### Problem description:
Report each line from the entries in which "numberwithin" can be found.

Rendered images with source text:
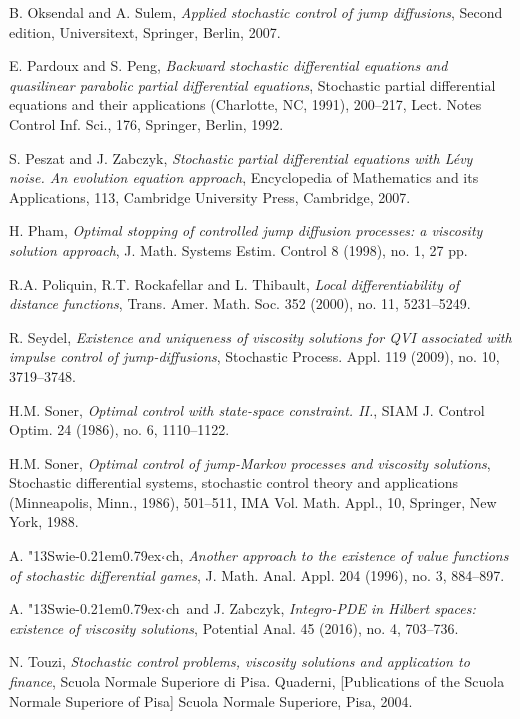 \documentclass[amscd,amssymb,11pt]{article}
\numberwithin{theorem}{section}
\numberwithin{equation}{section}
\def\Swiech{{\accent"13S}wie{\hbox{\kern -0.21em\lower 0.79ex\hbox{$\textfont1=\scriptfont1\lhook$}}}ch}
\begin{document}
\begin{thebibliography}{99}
 B. Oksendal and A. Sulem, {\it Applied stochastic control of jump diffusions}, Second edition, Universitext, Springer, Berlin, 2007.


E. Pardoux and S. Peng, {\it Backward stochastic differential equations and quasilinear parabolic partial differential equations}, Stochastic partial differential equations and their applications (Charlotte, NC, 1991), 200--217, Lect. Notes Control Inf. Sci., 176, Springer, Berlin, 1992.

 S. Peszat and J. Zabczyk, {\it Stochastic partial differential equations
with L\'evy noise. An evolution equation approach}, Encyclopedia of
Mathematics and its Applications, 113, Cambridge University Press,
Cambridge, 2007.

H. Pham,
{\it Optimal stopping of controlled jump diffusion processes: a viscosity solution approach},
J. Math. Systems Estim. Control 8 (1998), no. 1, 27 pp.

 R.A. Poliquin, R.T. Rockafellar and L. Thibault, {\it Local differentiability of distance functions}, Trans. Amer. Math. Soc. 352 (2000), no. 11, 5231--5249.

R. Seydel,
{\it Existence and uniqueness of viscosity solutions for QVI associated with impulse control of jump-diffusions},
Stochastic Process. Appl. 119 (2009), no. 10, 3719--3748.

H.M. Soner,
{\it Optimal control with state-space constraint. II.},
SIAM J. Control Optim. 24 (1986), no. 6, 1110--1122.

H.M. Soner, {\it Optimal control of jump-Markov processes and viscosity solutions},
Stochastic differential systems, stochastic control theory and applications (Minneapolis, Minn., 1986),
501--511, IMA Vol. Math. Appl., 10, Springer, New York, 1988.

A. \Swiech, {\it Another approach to the existence of value functions of stochastic differential games}, J. Math. Anal. Appl. 204 (1996), no. 3, 884--897.

 A. \Swiech\ and J. Zabczyk,
{\it Integro-PDE in Hilbert spaces: existence of viscosity solutions}, Potential Anal. 45 (2016), no. 4, 703--736.

N. Touzi, {\it Stochastic control problems, viscosity solutions and application to finance}, Scuola Normale Superiore di Pisa. Quaderni, [Publications of the Scuola Normale Superiore of Pisa] Scuola Normale Superiore, Pisa, 2004.


\end{thebibliography}
\end{document}
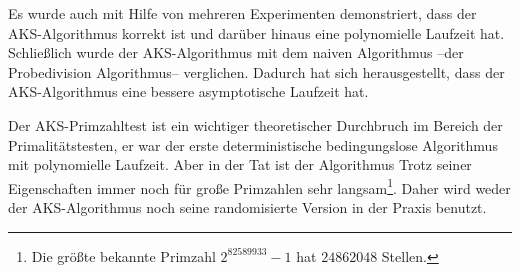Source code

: \documentclass[12pt,oneside]{article}
\theoremstyle{remark}
\theoremstyle{definition}
\begin{document}
Es wurde auch mit Hilfe von mehreren Experimenten demonstriert, dass der AKS-Algorithmus korrekt ist und darüber hinaus eine polynomielle Laufzeit hat. Schließlich wurde der AKS-Algorithmus mit dem naiven Algorithmus --der Probedivision Algorithmus-- verglichen. Dadurch hat sich herausgestellt, dass der AKS-Algorithmus eine bessere asymptotische Laufzeit hat.

Der AKS-Primzahltest ist ein wichtiger theoretischer Durchbruch im Bereich der Primalitätstesten, er war der erste deterministische bedingungslose Algorithmus mit polynomielle Laufzeit. Aber in der Tat ist der Algorithmus Trotz seiner Eigenschaften immer noch für große Primzahlen sehr langsam\footnote{Die größte bekannte Primzahl $2^{82589933} - 1$ hat $24862048$ Stellen.}. Daher wird weder der AKS-Algorithmus noch seine randomisierte Version in der Praxis benutzt\cite{mit_aks}.



 


\clearpage
\lhead{}
\printbibliography
{}


\clearpage
\appendix
\end{document}
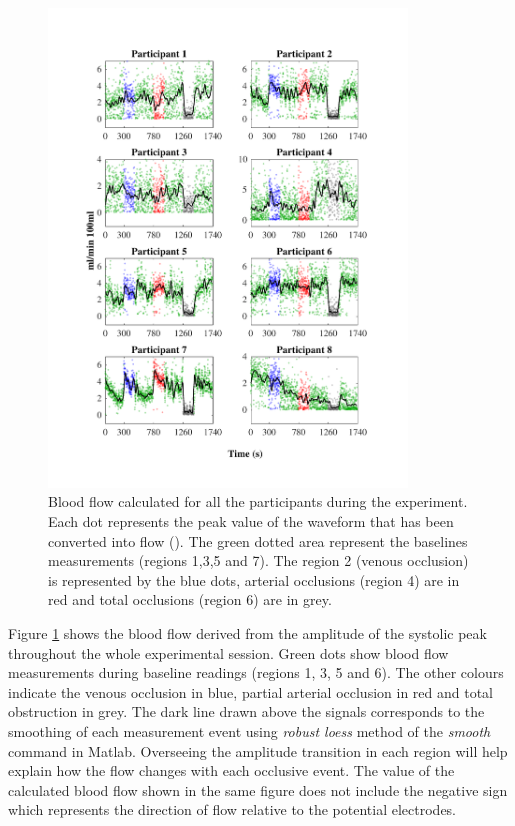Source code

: \begin{figure}[!htbp]
	\centering
	\includegraphics[width=0.85\textwidth,trim={1.5cm 0.5cm 1.5cm 1.5cm},clip]{figure_apa_8}
	\caption[Blood flow calculated from impedance plethysmography waveform at the time of the whole expetiment]{Blood flow calculated for all the participants during the experiment. Each dot represents the peak value of the waveform that has been converted into flow (\si{\bfv}). The green dotted area represent the baselines measurements (regions 1,3,5 and 7). The region 2 (venous occlusion) is represented by the blue dots, arterial occlusions (region 4) are in red and total occlusions (region 6) are in grey.}
	\label{fig:blood_flow_plethysmography}
\end{figure}

Figure \ref{fig:blood_flow_plethysmography} shows the blood flow derived from the amplitude of the systolic peak throughout the whole experimental session. Green dots show blood flow measurements during baseline readings (regions 1, 3, 5 and 6). The other colours indicate the venous occlusion in blue, partial arterial occlusion in red and total obstruction in grey. The dark line drawn above the signals corresponds to the smoothing of each measurement event using \textit{robust loess} method of the \textit{smooth} command in Matlab. Overseeing the amplitude transition in each region will help explain how the flow changes with each occlusive event. The value of the calculated blood flow shown in the same figure does not include the negative sign which represents the direction of flow relative to the potential electrodes.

### Answer space:
\numberwithin{theorem}{section}
\numberwithin{equation}{section}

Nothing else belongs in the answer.